Так ловко пальцы падали на гриф,
Что сам себе во сне я удивлялся.
Мне инструмент капризный покорялся,
И был я счастлив, скрипку покорив.

Но, как известно, радость коротка,
И сон мой дивный скоро оборвался,
А я лежал ещё и улыбался,
И слушал сам себя издалека.

1984

* * *
А снегопад кружился на заре,
И падал снег, едва земли коснувшись.
А было это в прошлом декабре.
А было это в декабре минувшем.

Тупая слякоть душу обняла,
На душу слякоть хлынула тупая,
Душа в снегу растаявшем плыла,
Захлёбываясь,
Но не утопая.

Когда же грянул в январе мороз,
Она стонала, стыла, леденела
И, как Христа, ждала весенних гроз.
А ждать она воистину умела.

И дождалась.
Когда ударил гром
И полилась разбуженная влага,
Понадобились ручка и бумага,
Всё остальное сдвинув на потом.

Тогда душа свободно пролилась,
Животворящей полная отваги...
И долго-долго по листу бумаги
За собственными мыслями гналась.

1984

* * *

Светлане Банчуковой

О, как знакомо чувство ожиданья,
Когда, к себе прислушиваясь чутко,
Ждёшь первой строчки, первого дыханья
Рождающегося стихотворенья.
Как тайну тайн, как чуда из чудес,
Ты ждёшь, когда возникнут на бумаге
Слова и строки – воплощенье мысли
И чувства, что тебя сию минуту
Вдруг посетили.
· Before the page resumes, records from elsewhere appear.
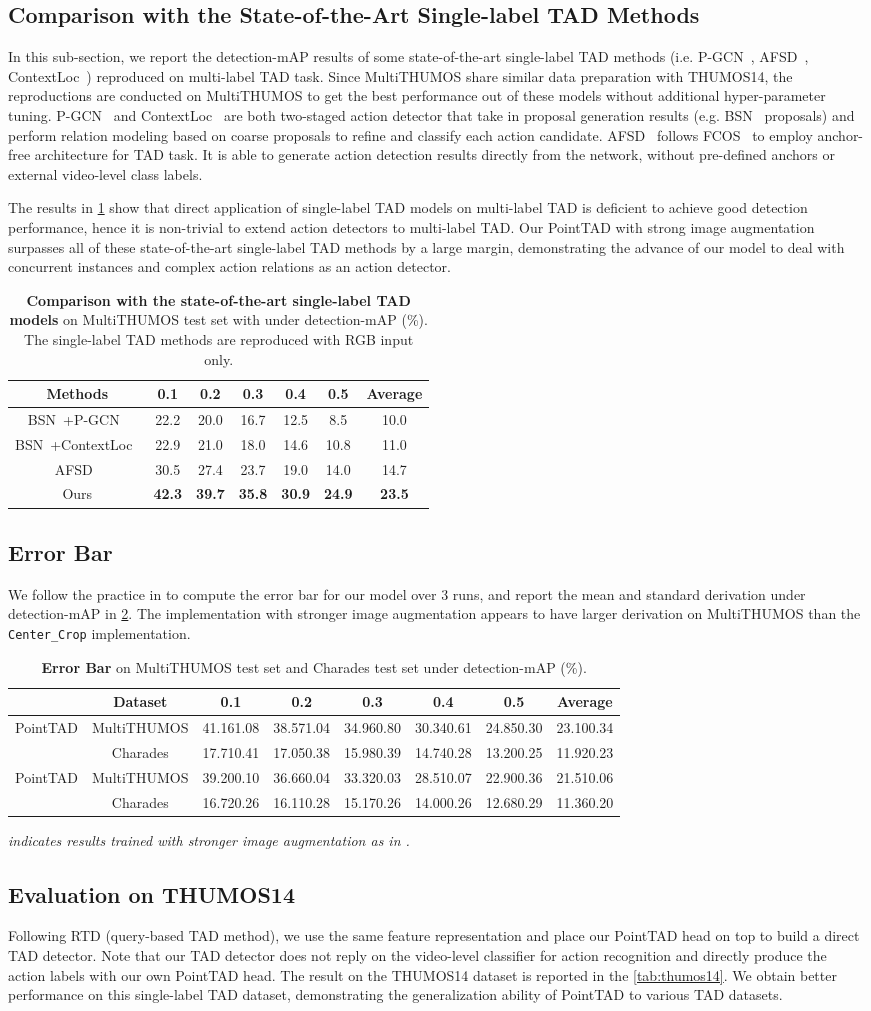 \documentclass{article}
\makeatletter
\newcommand{\headrule}{\toprule}
\newcommand{\TableTAD}{
\begin{table}[ht]
    \centering
    \small
    \renewcommand\arraystretch{0.9}
    \setlength{\tabcolsep}{15pt}
    \caption{\textbf{Comparison with the state-of-the-art single-label TAD models} on MultiTHUMOS test set with under detection-mAP (\%). The single-label TAD methods are reproduced with RGB input only.}
    \vspace{1em}
    \begin{tabular}{@{}ccccccc@{}}
\headrule
Methods       & 0.1  & 0.2  & 0.3  & 0.4  & 0.5  & Average \\ \midrule
BSN~\cite{DBLP:conf/eccv/LinZSWY18}+P-GCN~\cite{DBLP:conf/iccv/ZengHGTRZH19}     
&  22.2    &  20.0    &  16.7    &  12.5    & 8.5    &  10.0      \\ 
BSN~\cite{DBLP:conf/eccv/LinZSWY18}+ContextLoc~\cite{DBLP:conf/iccv/ZhuT00021}         
& 22.9 &  21.0  &  18.0  & 14.6  & 10.8  &   11.0      \\
AFSD~\cite{DBLP:conf/cvpr/Lin0LWTWLHF21}          
& 30.5 & 27.4 & 23.7 & 19.0 & 14.0 & 14.7 \\ \midrule
Ours          
& {\bf 42.3} & {\bf 39.7} & {\bf 35.8} & {\bf 30.9} & {\bf 24.9} & {\bf 23.5} \\ \bottomrule
\end{tabular}
    \label{tab:sota_tad}
\end{table}
}
\newcommand{\TableErrorBar}{
\begin{table}[ht]
\centering
    \small
    \renewcommand\arraystretch{1}
    \setlength{\tabcolsep}{2.5pt}
    \caption{\textbf{Error Bar} on MultiTHUMOS test set and Charades test set under detection-mAP (\%).}
    \vspace{1em}
    \begin{tabular}{@{}cccccccc@{}}
\headrule
 & Dataset       & 0.1  & 0.2  & 0.3  & 0.4  & 0.5  & Average \\ \midrule
\multirow{2}{*}{PointTAD} & MultiTHUMOS  
& {41.161.08} & {38.571.04} & {34.960.80} & {30.340.61} & { 24.850.30} & { 23.100.34}   \\
& Charades
& {17.710.41} & {17.050.38} & {15.980.39} & {14.740.28} & {13.200.25} & {11.920.23} \\ \midrule
\multirow{2}{*}{PointTAD} &MultiTHUMOS  
& {39.200.10} & {36.660.04} & {33.320.03} & {28.510.07} & {22.900.36} & {21.510.06}  \\
& Charades
& {16.720.26} & {16.110.28} & {15.170.26} & {14.000.26} & {12.680.29} & {11.360.20} \\ 
\bottomrule
\end{tabular}
\begin{tablenotes}
\item \small{\em  indicates results trained with stronger image augmentation as in \cite{liu2022an}.}
\end{tablenotes}
    \label{tab:error_bar}
\end{table}
}
\makeatother
\begin{document}
\subsection{Comparison with the State-of-the-Art Single-label TAD Methods}
In this sub-section, we report the detection-mAP results of some state-of-the-art single-label TAD methods (i.e. P-GCN~\cite{DBLP:conf/iccv/ZengHGTRZH19}, AFSD~\cite{DBLP:conf/cvpr/Lin0LWTWLHF21}, ContextLoc~\cite{DBLP:conf/iccv/ZhuT00021}) reproduced on multi-label TAD task. 
Since MultiTHUMOS share similar data preparation with THUMOS14, the reproductions are conducted on MultiTHUMOS to get the best performance out of these models without additional hyper-parameter tuning. 
P-GCN~\cite{DBLP:conf/iccv/ZengHGTRZH19} and ContextLoc~\cite{DBLP:conf/iccv/ZhuT00021} are both two-staged action detector that take in proposal generation results (e.g. BSN~\cite{DBLP:conf/eccv/LinZSWY18} proposals) and perform relation modeling based on coarse proposals to refine and classify each action candidate.
AFSD~\cite{DBLP:conf/cvpr/Lin0LWTWLHF21} follows FCOS~\cite{DBLP:conf/iccv/TianSCH19} to employ anchor-free architecture for TAD task. It is able to generate action detection results directly from the network, without pre-defined anchors or external video-level class labels.

The results in \cref{tab:sota_tad} show that direct application of single-label TAD models on multi-label TAD is deficient to achieve good detection performance, hence it is non-trivial to extend action detectors to multi-label TAD. Our PointTAD with strong image augmentation surpasses all of these state-of-the-art single-label TAD methods by a large margin, demonstrating the advance of our model to deal with concurrent instances and complex action relations as an action detector. 

\TableTAD

\subsection{{Error Bar}}
We follow the practice in \cite{riad2022diffstride} to compute the {error bar} for our model over 3 runs, and report the mean and standard derivation under detection-mAP in \cref{tab:error_bar}. The implementation with stronger image augmentation appears to have larger derivation on MultiTHUMOS than the \texttt{Center\_Crop} implementation.

\TableErrorBar

\subsection{Evaluation on THUMOS14}
Following RTD (query-based TAD method), we use the same feature representation and place our PointTAD head on top to build a direct TAD detector. Note that our TAD detector does not reply on the video-level classifier for action recognition and directly produce the action labels with our own PointTAD head. The result on the THUMOS14 dataset is reported in the \cref{tab:thumos14}. We obtain better performance on this single-label TAD dataset, demonstrating the generalization ability of PointTAD to various TAD datasets. 
\end{document}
Тяжко ожиданье,
Но велика награда, коль дождёшься.
Дождался. Родилось. Потом – провал,
Молчание и страх перед молчаньем,
Пред мыслию о том, что это чудо
Уж больше никогда не повторится.
Проходит время. Страх не исчезает,
Но отвлекает что-нибудь от страха –
Дела, друзья, очередной роман...
Как вдруг в тебе внезапно возникает
Не то томленье, а не то волненье,
Неясное предчувствие, не больше;
За стол садишься, зажигаешь лампу,
Ещё слова бессмысленно толпятся
В мозгу, в душе (не знаю, где ещё),
Но, постепенно выпрямляясь в строки,
Они приобретают смысл и форму...
И тайна тайн, и чудо из чудес
Рождается уже помимо воли,
И времени уже не замечаешь,
И за полночь сидишь, стихи ложатся
На белую ожившую бумагу.
Но вот уж ночь светлеет понемногу.
Усталость клонит в сон перед рассветом.
А получилось ли стихотворенье,
Понятно будет позже. Как проснёшься.

1991

* * *

Людмиле Олешкевич

Я устаю от трезвости ума.
Тоскую по любви и безрассудству.
Ведь мне нужны лишь посох да сума,
Чтобы служить весёлому искусству.

Но посох сломан, и пуста сума,
И стёрты в кровь натруженные ноги,
А я опять хочу сойти с ума,
Чтоб не сойти с назначенной дороги.

1994

Телефонный звонок

Елене Тамбовцевой

Это Гриша Эпштейн.
Беспокойный, занудно-тревожный.
Среди матовых стен
Умилённый, ванильно-творожный,
Я сижу за столом,
Над блокнотом склоняясь упорно.
Что-то выйдет потом
И слащаво, и горько, и вздорно.

Что-то выйдет потом
И тогда прочитается другу.
Телефонным звонком
Рассекаю февральскую вьюгу
И читаю себя
Упоённо и благоговейно,
Бесконечно любя
Стихотворчество Гриши Эпштейна.

2001

Из цикла миниатюр «Мне рассказывали…»

* * *

Мне рассказывали, что один из выдающихся скрипачей ХХ века Мирон Полякин страшно не любил другого выдающегося скрипача – Давида Ойстраха.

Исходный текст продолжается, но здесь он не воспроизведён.